WASHINGTON – With the U.S. solicitor general arguing in support of Arizona’s school tuition tax credit program, the Supreme Court justices Nov. 3 bounced back and forth between questions about the program’s constitutionality and whether the taxpayers who sued even have the legal standing to challenge it.
In a lively exchange between the justices and attorneys representing the state and the Arizona taxpayers who sued to stop the program, discussion focused at length on whether the money that Arizonans contribute to scholarship tuition organizations – for which they receive $500 in individual tax credit – can at any point be considered government money. Because most of the scholarships granted through the organizations go to students in religious schools, opponents of the program contend it is tantamount to the government funding religious schools.

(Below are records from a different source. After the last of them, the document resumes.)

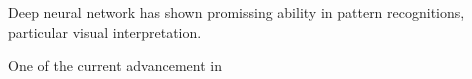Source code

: Deep neural network has shown promissing ability in pattern recognitions, particular visual interpretation.
\par 

One of the current advancement in 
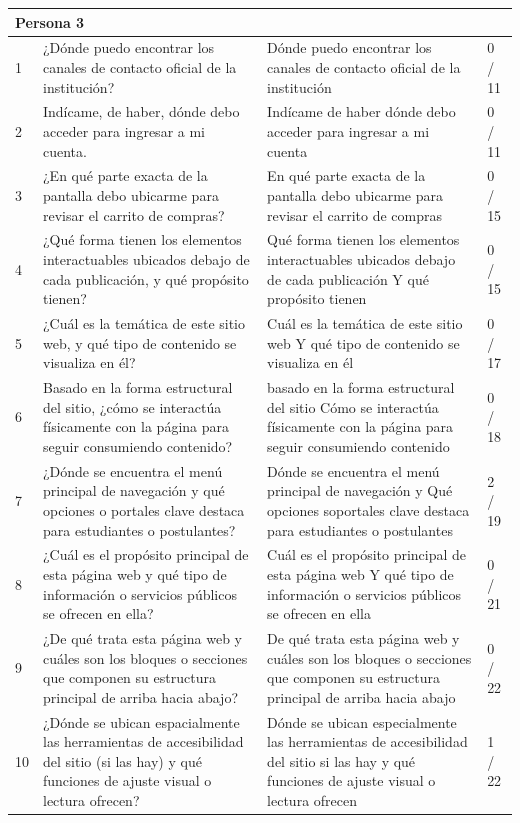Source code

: \begin{longtable}{|p{0.5cm}|p{5.7cm}|p{5.7cm}|p{1.5cm}|}
    \multicolumn{4}{|l|}{\textbf{Persona 3}} \\
    \hline
    1 & ¿Dónde puedo encontrar los canales de contacto oficial de la institución? & Dónde puedo encontrar los canales de contacto oficial de la institución & 0 / 11 \\
    \hline
    2 & Indícame, de haber, dónde debo acceder para ingresar a mi cuenta. & Indícame de haber dónde debo acceder para ingresar a mi cuenta & 0 / 11 \\
    \hline
    3 & ¿En qué parte exacta de la pantalla debo ubicarme para revisar el carrito de compras? & En qué parte exacta de la pantalla debo ubicarme para revisar el carrito de compras & 0 / 15 \\
    \hline
    4 & ¿Qué forma tienen los elementos interactuables ubicados debajo de cada publicación, y qué propósito tienen? & Qué forma tienen los elementos interactuables ubicados debajo de cada publicación Y qué propósito tienen & 0 / 15 \\
    \hline
    5 & ¿Cuál es la temática de este sitio web, y qué tipo de contenido se visualiza en él? & Cuál es la temática de este sitio web Y qué tipo de contenido se visualiza en él & 0 / 17 \\
    \hline
    6 & Basado en la forma estructural del sitio, ¿cómo se interactúa físicamente con la página para seguir consumiendo contenido? & basado en la forma estructural del sitio Cómo se interactúa físicamente con la página para seguir consumiendo contenido & 0 / 18 \\
    \hline
    7 & ¿Dónde se encuentra el menú principal de navegación y qué opciones o portales clave destaca para estudiantes o postulantes? & Dónde se encuentra el menú principal de navegación y Qué opciones soportales clave destaca para estudiantes o postulantes & 2 / 19 \\
    \hline
    8 & ¿Cuál es el propósito principal de esta página web y qué tipo de información o servicios públicos se ofrecen en ella? & Cuál es el propósito principal de esta página web Y qué tipo de información o servicios públicos se ofrecen en ella & 0 / 21 \\
    \hline
    9 & ¿De qué trata esta página web y cuáles son los bloques o secciones que componen su estructura principal de arriba hacia abajo? & De qué trata esta página web y cuáles son los bloques o secciones que componen su estructura principal de arriba hacia abajo & 0 / 22 \\
    \hline
    10 & ¿Dónde se ubican espacialmente las herramientas de accesibilidad del sitio (si las hay) y qué funciones de ajuste visual o lectura ofrecen? & Dónde se ubican especialmente las herramientas de accesibilidad del sitio si las hay y qué funciones de ajuste visual o lectura ofrecen & 1 / 22 \\
    \hline


\end{longtable}
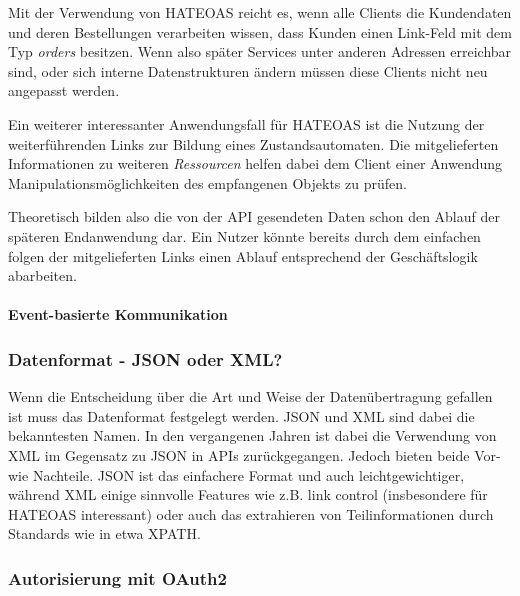 \documentclass[12pt,a4paper,bibliography=totocnumbered,listof=totocnumbered]{scrartcl}
\begin{document}


Mit der Verwendung von \ac{HATEOAS} reicht es, wenn alle Clients die Kundendaten und deren Bestellungen verarbeiten wissen, dass Kunden einen Link-Feld mit dem Typ \textit{orders} besitzen. Wenn also später Services unter anderen Adressen erreichbar sind, oder sich interne Datenstrukturen ändern müssen diese Clients nicht neu angepasst werden.

Ein weiterer interessanter Anwendungsfall für \ac{HATEOAS} ist die Nutzung der weiterführenden Links zur Bildung eines Zustandsautomaten. Die mitgelieferten Informationen zu weiteren \textit{Ressourcen} helfen dabei dem Client einer Anwendung Manipulationsmöglichkeiten des empfangenen Objekts zu prüfen.


Theoretisch bilden also die von der \ac{API} gesendeten Daten schon den Ablauf der späteren Endanwendung dar. Ein Nutzer könnte bereits durch dem einfachen folgen der mitgelieferten Links einen Ablauf entsprechend der Geschäftslogik abarbeiten.

\paragraph{Event-basierte Kommunikation}


\subsubsection{Datenformat - JSON oder XML?} 

Wenn die Entscheidung über die Art und Weise der Datenübertragung gefallen ist muss das Datenformat festgelegt werden. JSON und XML sind dabei die bekanntesten Namen. In den vergangenen Jahren ist dabei die Verwendung von XML im Gegensatz zu JSON in \acp{API} zurückgegangen\cite{duvander2}. Jedoch bieten beide Vor- wie Nachteile. JSON ist das einfachere Format und auch leichtgewichtiger, während XML einige sinnvolle Features wie z.B. link control (insbesondere für \ac{HATEOAS} interessant) oder auch das extrahieren von Teilinformationen durch Standards wie in etwa XPATH\cite[S.101]{buildingms}.

\subsubsection{Autorisierung mit OAuth2}
\end{document}
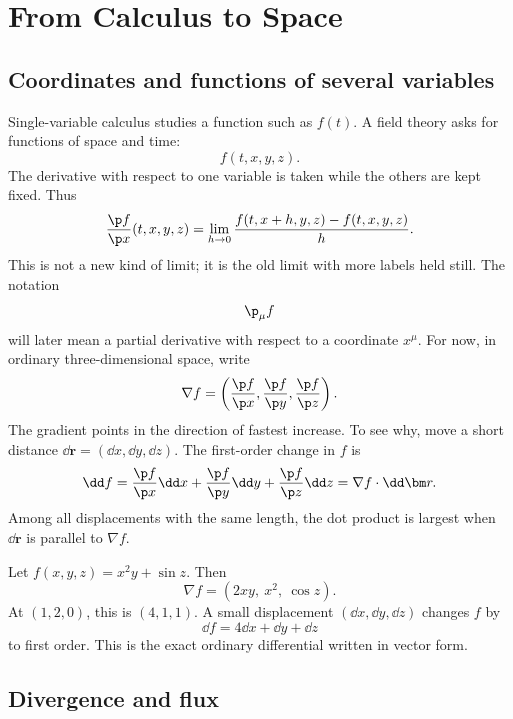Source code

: \chapter{From Calculus to Space}


\section{Coordinates and functions of several variables}

Single-variable calculus studies a function such as \(f(t)\).  A field theory asks for functions of space and time:
\[
  f(t,x,y,z).
\]
The derivative with respect to one variable is taken while the others are kept fixed.  Thus
\[
  \frac{\p f}{\p x}(t,x,y,z)
  =
  \lim_{h\to 0}
  \frac{f(t,x+h,y,z)-f(t,x,y,z)}{h}.
\]
This is not a new kind of limit; it is the old limit with more labels held still.  The notation
\[
  \p_\mu f
\]
will later mean a partial derivative with respect to a coordinate \(x^\mu\).  For now, in ordinary three-dimensional space, write
\[
  \nabla f
  =
  \left(
  \frac{\p f}{\p x},
  \frac{\p f}{\p y},
  \frac{\p f}{\p z}
  \right).
\]
The gradient points in the direction of fastest increase.  To see why, move a short distance \(\dd \bm r=(\dd x,\dd y,\dd z)\).  The first-order change in \(f\) is
\[
  \dd f
  =
  \frac{\p f}{\p x}\dd x
  +\frac{\p f}{\p y}\dd y
  +\frac{\p f}{\p z}\dd z
  =
  \nabla f\cdot \dd\bm r .
\]
Among all displacements with the same length, the dot product is largest when \(\dd\bm r\) is parallel to \(\nabla f\).

\begin{example}
Let \(f(x,y,z)=x^2y+\sin z\).  Then
\[
  \nabla f=(2xy,\ x^2,\ \cos z).
\]
At \((1,2,0)\), this is \((4,1,1)\).  A small displacement \((\dd x,\dd y,\dd z)\) changes \(f\) by
\[
  \dd f=4\dd x+\dd y+\dd z
\]
to first order.  This is the exact ordinary differential written in vector form.
\end{example}

\section{Divergence and flux}

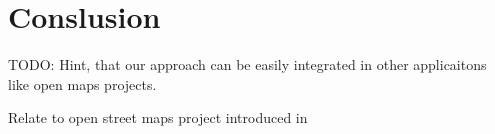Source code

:\chapter{Conslusion}\label{chapter:conclusion}

TODO: Hint, that our approach can be easily integrated in other applicaitons like open maps projects.

Relate to open street maps project introduced in \parencite{krumm}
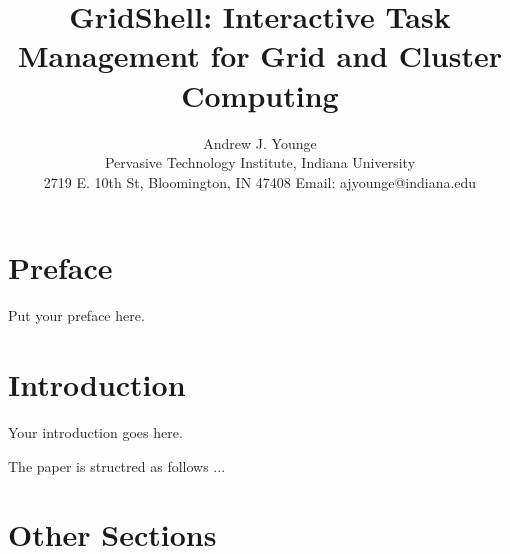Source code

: \pagestyle{fancy}


\newcommand{\SHELL}{GridShell}
\newcommand{\AUTHOR}{%
Andrew J. Younge\\
Pervasive Technology Institute, Indiana University \\
2719 E. 10th St, Bloomington, IN 47408
Email: ajyounge@indiana.edu%

}
\newcommand{\TITLE}{\SHELL: Interactive Task Management for Grid and Cluster Computing}

\title{\TITLE}
\author{\AUTHOR}

\maketitle
\clearpage

\tableofcontents

\clearpage

\listoffigures

\listoftables

\clearpage


\section*{Preface}

Put your preface here. 

\section{Introduction}

Your introduction goes here. 

The paper is structred as follows ...


\section{Other Sections}

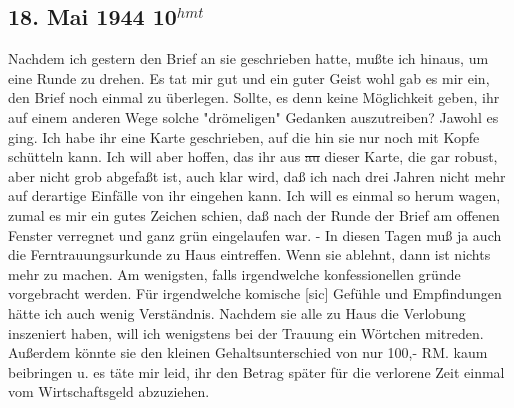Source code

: \subsection{18. Mai 1944 10$^{hmt}$}

Nachdem ich gestern den Brief an sie geschrieben hatte, mu{\ss}te ich hinaus, um eine Runde zu drehen.
Es tat mir gut und ein guter Geist wohl gab es mir ein, den Brief noch einmal zu \"{u}berlegen.
Sollte, es denn keine M\"{o}glichkeit geben, ihr auf einem anderen Wege solche "dr\"{o}meligen" Gedanken auszutreiben?
Jawohl es ging.
Ich habe ihr eine Karte geschrieben, auf die hin sie nur noch mit Kopfe sch\"{u}tteln kann.
Ich will aber hoffen, das ihr aus \st{au} dieser Karte, die gar robust, aber nicht grob abgefa{\ss}t ist, auch klar wird, da{\ss} ich nach drei Jahren nicht mehr auf derartige Einf\"{a}lle von ihr eingehen kann.
Ich will es einmal so herum wagen, zumal es mir ein gutes Zeichen schien, da{\ss} nach der Runde der Brief am offenen Fenster verregnet und ganz gr\"{u}n eingelaufen war.
- In diesen Tagen mu{\ss} ja auch die Ferntrauungsurkunde zu Haus eintreffen.
Wenn sie ablehnt, dann ist nichts mehr zu machen.
Am wenigsten, falls irgendwelche konfessionellen gr\"{u}nde vorgebracht werden.
F\"{u}r irgendwelche komische{\color{red} [sic] } Gef\"{u}hle und Empfindungen h\"{a}tte ich auch wenig Verst\"{a}ndnis.
Nachdem sie alle zu Haus die Verlobung inszeniert haben, will ich wenigstens bei der Trauung ein W\"{o}rtchen mitreden.
Au{\ss}erdem k\"{o}nnte sie den kleinen Gehaltsunterschied von nur 100,- RM. kaum beibringen u. es t\"{a}te mir leid, ihr den Betrag sp\"{a}ter f\"{u}r die verlorene Zeit einmal vom Wirtschaftsgeld abzuziehen.

\clearpage
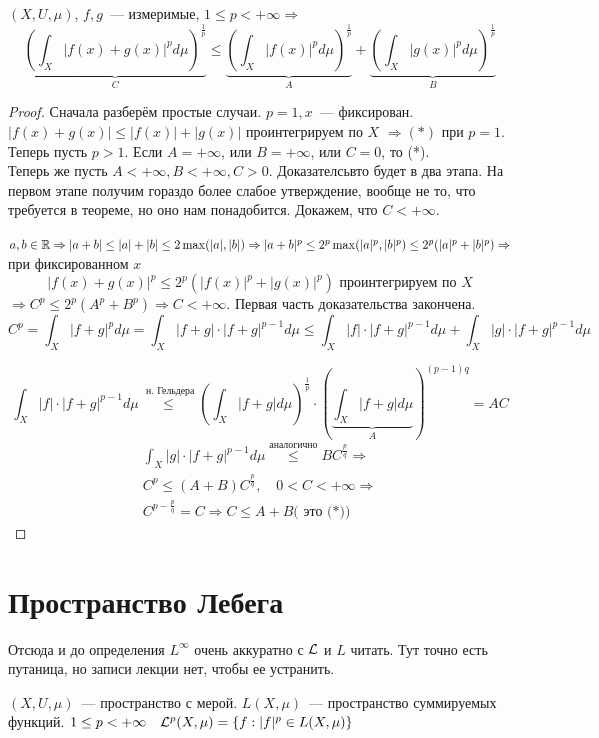 \documentclass[document]{subfiles}
\begin{document}
\begin{theorem}
    $(X, U, \mu)$, $f, g$~--- измеримые, $1 \leq p < + \infty \Rightarrow$
    \[ \underbrace{\left( \int_X |f(x) + g(x)|^p d \mu \right)^{\frac{1}{p}}}_{C}  \leq \underbrace{\left( \int_X |f(x)|^p d \mu \right)^{\frac{1}{p}}}_{A} + 
    \underbrace{\left( \int_X |g(x)|^p d \mu \right)^{\frac{1}{p}}}_{B} \tag{*} \]
    
\end{theorem}
\begin{proof}
    Сначала разберём простые случаи. $p = 1, x$~--- фиксирован. $|f(x) + g(x)| \leq |f(x)| + |g(x)|$ проинтегрируем по $X$ $\Rightarrow (*)$ при $p = 1$.
    Теперь пусть $p > 1$. Если $A = +\infty$, или $B = +\infty$, или $C = 0$, то (*). \\
    Теперь же пусть $A < +\infty, B < +\infty, C > 0$. 
    Доказателсьвто будет в два этапа. На первом этапе получим гораздо более слабое утверждение, вообще не то, что требуется в теореме, но оно нам понадобится.
    Докажем, что $C < + \infty$.
    
    $a,b \in \mathbb{R} \Rightarrow |a+b| \leq |a| + |b| \leq 2 \max(|a|, |b|) \Rightarrow |a+b|^p \leq 2^p \max(|a|^p, |b|^p) \leq 2^p(|a|^p + |b|^p) \Rightarrow$
    при фиксированном $x$ 
    \[ |f(x) + g(x) |^p \leq 2^p (|f(x)|^p + |g(x)|^p) \text{ проинтегрируем по } X \]
    $\Rightarrow C^p \leq 2^p(A^p + B^p) \Rightarrow C < + \infty$.
    Первая часть доказательства закончена. \\
    \[ C^p = \int_X |f+g|^p d \mu = \int_X |f+g| \cdot |f + g|^{p-1} d \mu \leq \int_X |f| \cdot |f+g|^{p-1} d\mu + \int_X |g| \cdot |f+g|^{p-1} d \mu \]

    \[ \int_X |f| \cdot |f+g|^{p-1} d\mu \stackrel{\text{ н. Гельдера}}{\leq} \left( \int_X |f+g| d\mu \right)^{\frac{1}{p}} \cdot \left( \underbrace{\int_X |f+g| d\mu}_{A} \right)^{(p-1)q} %
    = AC \]
    \begin{gather*}
        \int_X |g| \cdot |f+g|^{p-1} d \mu \stackrel{\text{аналогично}}{\leq} BC^{\frac{p}{q}} \Rightarrow \\
        C^p \leq (A+B) C^{\frac{p}{q}}, \quad 0 < C < + \infty \Rightarrow \\
        C^{p - \frac{p}{q}} = C \Rightarrow C \leq A + B \text{( это (*))}
    \end{gather*}
\end{proof}

\section{Пространство Лебега}
Отсюда и до определения $L^\infty$ очень аккуратно с $\mathcal{L}$ и $L$ читать. Тут точно есть путаница, но записи лекции нет, чтобы ее устранить.
\begin{definition}
    $(X, U, \mu)$~--- пространство с мерой. $L(X, \mu)$~--- пространство суммируемых функций. $1 \leq p < +\infty \quad \mathcal{L}^p(X, \mu) = \{ f: |f|^p \in L(X,\mu) \}$ 
\end{definition}
\end{document}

Arguing on behalf of the state, acting U.S. Solicitor General Neal Katyal insisted that Kathleen M. Winn and other taxpayers who sued to stop the program are barred from suing the government over how it spends money. Previous Supreme Court rulings have barred such lawsuits, saying taxpayers lack standing to protest how taxes are spent.
“The key point is this: Not a cent of (Winn’s) money goes to fund religion,” said Katyal.
Justice Sonia Sotomayor raised the opposite side’s argument with Katyal, saying “their point is that this tax money does belong to the state … because … (the state) says ‘either you pay it to the state or you use it for this purpose, but it’s the state’s money and it’s giving you by its largess, the right to redirect it.”
Katyal explained what he said are problems with that explanation, for one, that the money taxpayers spend doesn’t actually fund religious programs, but scholarships. “Their complaint is not that the government is spending (taxpayers’) money. Their complaint is that someone else’s money is not being extracted and spent enough.”
Later in the oral argument, attorney Paul Bender, attorney for Winn and the others who sued, said their claim is not that state money is going to religious schools, but “that state money is going to beneficiaries of a state spending program on the basis of religion. It’s a claim about discrimination in the distribution of … funds.”
Justice Antonin Scalia pointed out that the school receiving the most scholarship money through the program isn’t a religious school.
“It’s not even discrimination between religion and nonreligion,” said Scalia, “if you think that is invalid, which I don’t. But it doesn’t favor religion at all.”
Bender argued that because taxpayers have only two choices with regard to the credit – either pay their $500 in state taxes or donate it to a scholarship organization – it is the equivalent of giving away state money, in most cases, to church-related organizations.
Arguing on behalf of the state, Paula Bickett, chief counsel for civil appeals, focused on the constitutional issue, saying the program does not violate the Establishment Clause of the First Amendment “because it’s a neutral law that results in scholarship programs of private choice.” Constitutionally, it’s the same as 26 other tax credits available to Arizonans, she said.
“The programs are programs of private choice,” she said. “Any aid that reaches religious schools does so only after at least four levels of private decision-making.”
The case, actually two cases being considered together: Arizona Christian School Tuition Organization v. Winn and the Arizona Department of Revenue v. Winn, will be decided before the court adjourns in the summer.